妙木浩之、1997、「「エヴァンゲリオン」と父の消失」、『大航海』、19、52-60.
主人公は、父親たちのそれぞれ幼稚な願望のために、犠牲になる宿命である。そのため、この物語は、古典的な英雄神話を典型的なエディプスのロマンティックな解消と捉える視点から見れば、明らかに脆弱な、母子関係のみに左右される男の子のお話になっている。そしてその病的な関係は、傍観者や観察者である父親ゲンドウたちが、いつまでも対象としての母親への幻想にこだわっているために起きている。(57)

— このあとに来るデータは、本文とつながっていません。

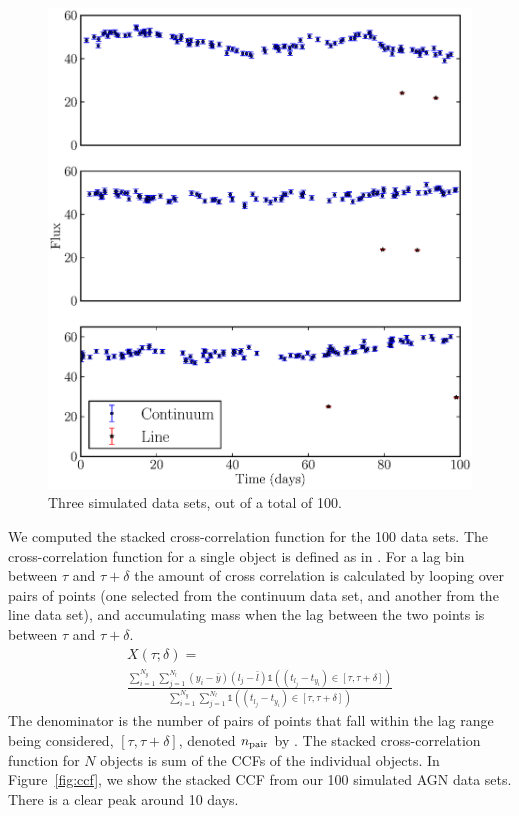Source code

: \documentclass[useAMS,usenatbib]{mn2e}
\begin{document}
\begin{figure}
\begin{center}
\includegraphics[scale=0.5]{Figures/data.eps}
\caption{Three simulated data sets, out of a total of 100.\label{fig:data}}
\end{center}
\end{figure}

We computed the stacked cross-correlation function for the 100 data sets.
The cross-correlation function for a single object is defined as
in \citet{2012MNRAS.427.2701F}. For a lag bin between $\tau$ and $\tau + \delta$
the amount of cross correlation is calculated by looping over pairs of points
(one selected from the continuum data set, and another from the line data set),
and accumulating mass when the lag between the two points is between $\tau$
and $\tau + \delta$.
\begin{eqnarray}
X(\tau; \delta) =\\ \frac{\sum_{i=1}^{N_y}\sum_{j=1}^{N_l}
\left(y_i - \bar{y}\right)
\left(l_j - \bar{l}\right)
\mathds{1}\left((t_{l_j} - t_{y_i}) \in [\tau, \tau + \delta]\right)}
{\sum_{i=1}^{N_y}\sum_{j=1}^{N_l}
\mathds{1}\left((t_{l_j} - t_{y_i}) \in [\tau, \tau + \delta]\right)}
\end{eqnarray}
The denominator is the number of pairs of points that fall within the lag range
being considered, $[\tau, \tau + \delta]$, denoted $n_{\rm pair}$ by
\citet{2012MNRAS.427.2701F}.
The stacked cross-correlation function for $N$ objects is sum of the CCFs
of the individual objects. In Figure~\ref{fig:ccf}, we show the stacked CCF
from our 100 simulated AGN data sets. There is a clear peak around 10 days.
\end{document}
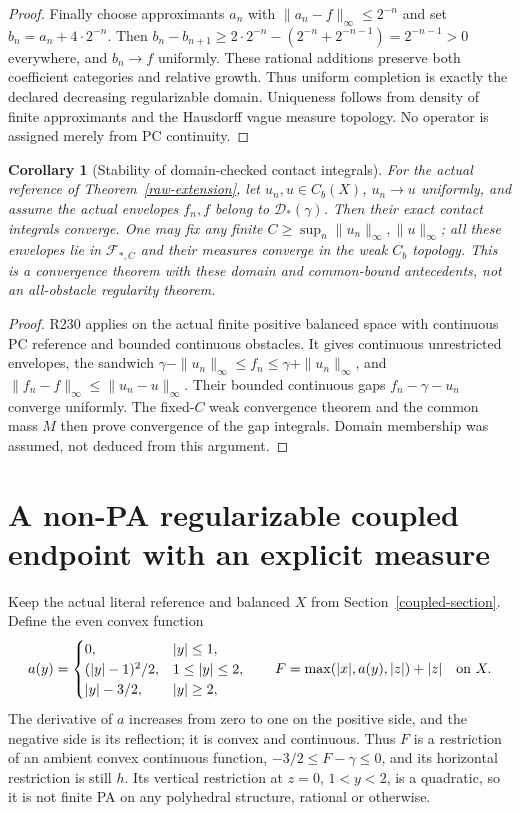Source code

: \documentclass[11pt]{article}
\newtheorem{corollary}[theorem]{Corollary}
\begin{document}
\begin{proof}
Finally choose approximants $a_n$ with $\|a_n-f\|_\infty\leq2^{-n}$
and set $b_n=a_n+4\cdot2^{-n}$. Then
$b_n-b_{n+1}\geq2\cdot2^{-n}-(2^{-n}+2^{-n-1})=2^{-n-1}>0$
everywhere, and $b_n\to f$ uniformly. These rational additions preserve
both coefficient categories and relative growth. Thus uniform completion
is exactly the declared decreasing regularizable domain. Uniqueness
follows from density of finite approximants and the Hausdorff vague
measure topology. No operator is assigned merely from PC continuity.
\end{proof}

\begin{corollary}[Stability of domain-checked contact integrals]\label{contact-stability}
For the actual reference of Theorem~\ref{raw-extension}, let $u_n,u\in C_b(X)$,
$u_n\to u$ uniformly, and assume the actual envelopes $f_n,f$ belong to
$\mathcal D_*(\gamma)$. Then their exact contact integrals converge.
One may fix any finite $C\geq\sup_n\|u_n\|_\infty,\|u\|_\infty$;
all these envelopes lie in $\mathcal F_{*,C}$ and their measures converge
in the weak $C_b$ topology. This is a convergence theorem with these
domain and common-bound antecedents, not an all-obstacle regularity theorem.
\end{corollary}
\begin{proof}
R230 applies on the actual finite positive balanced space with continuous
PC reference and bounded continuous obstacles. It gives continuous
unrestricted envelopes, the sandwich $\gamma-\|u_n\|_\infty\leq f_n
\leq\gamma+\|u_n\|_\infty$, and $\|f_n-f\|_\infty\leq\|u_n-u\|_\infty$.
Their bounded continuous gaps $f_n-\gamma-u_n$ converge uniformly.
The fixed-$C$ weak convergence theorem and the common mass $M$ then
prove convergence of the gap integrals. Domain membership was assumed,
not deduced from this argument.
\end{proof}


\section{A non-PA regularizable coupled endpoint with an explicit measure}\label{nonpa-section}
Keep the actual literal reference and balanced $X$ from
Section~\ref{coupled-section}. Define the even convex function
\[
 a(y)=\begin{cases}
 0,&|y|\leq1,\\
 (|y|-1)^2/2,&1\leq|y|\leq2,\\
 |y|-3/2,&|y|\geq2,
 \end{cases}
 \qquad F=\max(|x|,a(y),|z|)+|z|\quad\hbox{on }X.
\]
The derivative of $a$ increases from zero to one on the positive side,
and the negative side is its reflection; it is convex and continuous.
Thus $F$ is a restriction of an ambient convex continuous function,
$-3/2\leq F-\gamma\leq0$, and its horizontal restriction is still $h$.
Its vertical restriction at $z=0$, $1<y<2$, is a quadratic, so it is
not finite PA on any polyhedral structure, rational or otherwise.
\end{document}
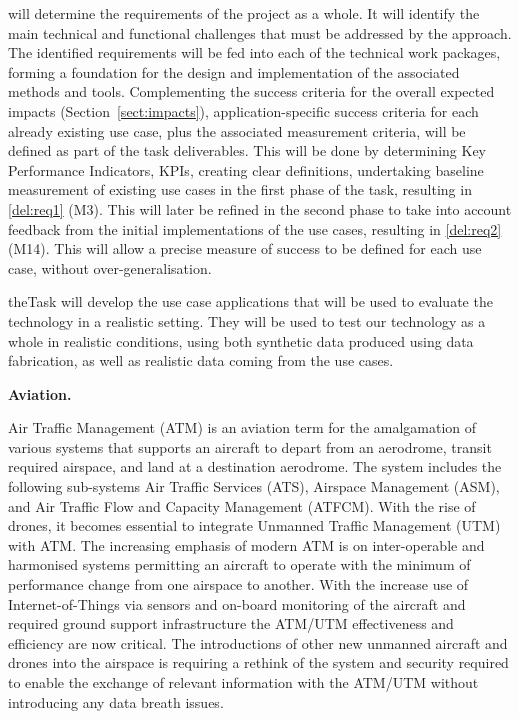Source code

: \begin{Workpackage}{\thewpno}
\begin{Task}
\TaskResults{%
}
\TaskHeader{}
\theTask{} will determine the requirements of the \TheProject{} project as a whole.  It will identify the main technical and functional challenges that must be addressed by the \TheProject{} approach. The identified  requirements will be fed into each of the technical work packages, forming a foundation for the design and implementation of the associated methods and tools. Complementing the success criteria for the overall expected impacts (Section~\ref{sect:impacts}), application-specific success criteria for each already existing use case, plus the associated measurement criteria, will be defined as part of the task deliverables. This will be done by determining Key Performance Indicators, KPIs, creating clear definitions, undertaking baseline measurement of existing use cases in the first phase of the task, resulting in \ref{del:req1} (M3). This will later be refined in the second phase to take into account feedback from the initial implementations of the use cases, resulting in \ref{del:req2} (M14). This will allow a precise measure of success to be defined for each use case, without over-generalisation.
\end{Task}

\begin{Task}
\TaskResults{%
}
\TaskHeader{}
theTask{} will develop the use case applications that will be used to evaluate the \TheProject{} technology in a realistic setting. They will be used to test our technology as a whole in realistic conditions, using both synthetic data produced using data fabrication, as well as realistic data coming from the use cases.

\textbf{Aviation.} 

Air Traffic Management (ATM) is an aviation term for the amalgamation of various systems that supports an aircraft to depart from an aerodrome, transit required airspace, and land at a destination aerodrome. The system includes the following sub-systems Air Traffic Services (ATS), Airspace Management (ASM), and Air Traffic Flow and Capacity Management (ATFCM). With the rise of drones, it becomes essential to integrate Unmanned Traffic Management (UTM) with ATM. The increasing emphasis of modern ATM is on inter-operable and harmonised systems permitting an aircraft to operate with the minimum of performance change from one airspace to another. With the increase use of Internet-of-Things via sensors and on-board monitoring of the aircraft and required ground support infrastructure the ATM/UTM effectiveness and efficiency are now critical. The introductions of other new unmanned aircraft and drones into the airspace is requiring a rethink of the system and security required to enable the exchange of relevant information with the ATM/UTM without introducing any data breath issues.


\end{Task}
\end{Workpackage}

この物語は、父親たちが母親に固執するあまり、次の世代である息子たちが、女性たちに取り込まれて、そこから距離を置けない、分離不安の強い子どもになってしまうという、自我境界の弱い男の子のお話なのである。(57)
かろうじて自我境界の喪失を回避しようとする男の子たちにしてみれば、「死にたくない」=「自分を失いたくない」という言葉こそ現実的なのである。(58)
彼ら子どもたちが無意識的に反応しているのは、視覚的な部分、2の「非常に複雑な舞台設定を行って、その上で話を展開する」という部分なのである。(58)
まぁ外れてはいないだろう。しかし彼らが最も反応しているのは、TV版最終話に見られるような、美少女であろう。